■ **ACTIVITY**: Copy exactly the lines of the data below that run from the line holding "- CardEntity" through the line holding "#### Creating the page elements (styles.js)", both ends included.

────────

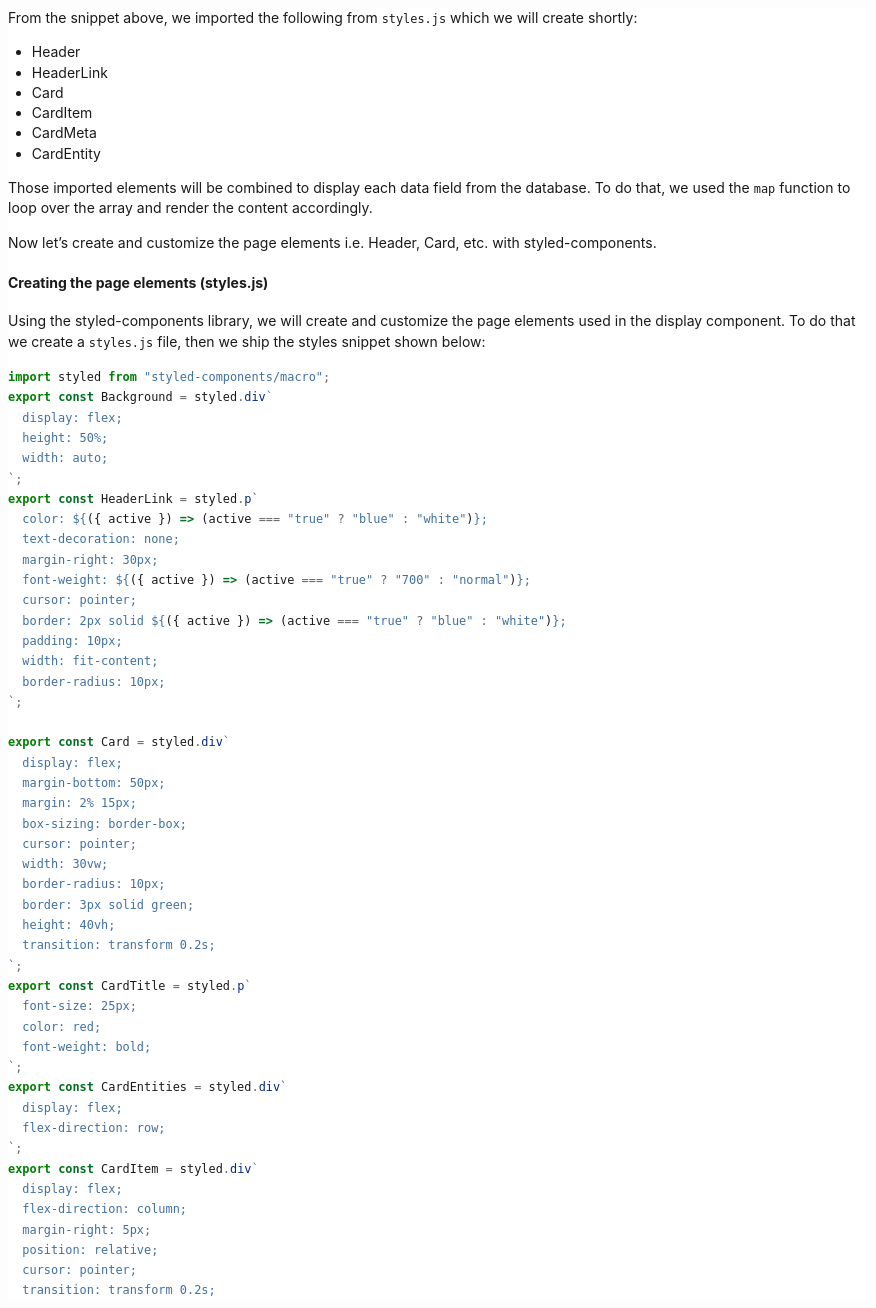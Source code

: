 From the snippet above, we imported the following from `styles.js` which we will create shortly:
- Header
- HeaderLink
- Card
- CardItem
- CardMeta
- CardEntity

Those imported elements will be combined to display each data field from the database. To do that, we used the `map` function to loop over the array and render the content accordingly.

Now let’s create and customize the page elements i.e. Header, Card, etc. with styled-components.

#### Creating the page elements (styles.js)
Using the styled-components library, we will create and customize the page elements used in the display component. To do that we create a `styles.js` file, then we ship the styles snippet shown below:

```JavaScript
import styled from "styled-components/macro";
export const Background = styled.div`
  display: flex;
  height: 50%;
  width: auto;
`;
export const HeaderLink = styled.p`
  color: ${({ active }) => (active === "true" ? "blue" : "white")};
  text-decoration: none;
  margin-right: 30px;
  font-weight: ${({ active }) => (active === "true" ? "700" : "normal")};
  cursor: pointer;
  border: 2px solid ${({ active }) => (active === "true" ? "blue" : "white")};
  padding: 10px;
  width: fit-content;
  border-radius: 10px;
`;

export const Card = styled.div`
  display: flex;
  margin-bottom: 50px;
  margin: 2% 15px;
  box-sizing: border-box;
  cursor: pointer;
  width: 30vw;
  border-radius: 10px;
  border: 3px solid green;
  height: 40vh;
  transition: transform 0.2s;
`;
export const CardTitle = styled.p`
  font-size: 25px;
  color: red;
  font-weight: bold;
`;
export const CardEntities = styled.div`
  display: flex;
  flex-direction: row;
`;
export const CardItem = styled.div`
  display: flex;
  flex-direction: column;
  margin-right: 5px;
  position: relative;
  cursor: pointer;
  transition: transform 0.2s;
```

────────

■ **SOLUTION TO THE EXERCISE**:
- CardEntity

Those imported elements will be combined to display each data field from the database. To do that, we used the `map` function to loop over the array and render the content accordingly.

Now let’s create and customize the page elements i.e. Header, Card, etc. with styled-components.

#### Creating the page elements (styles.js)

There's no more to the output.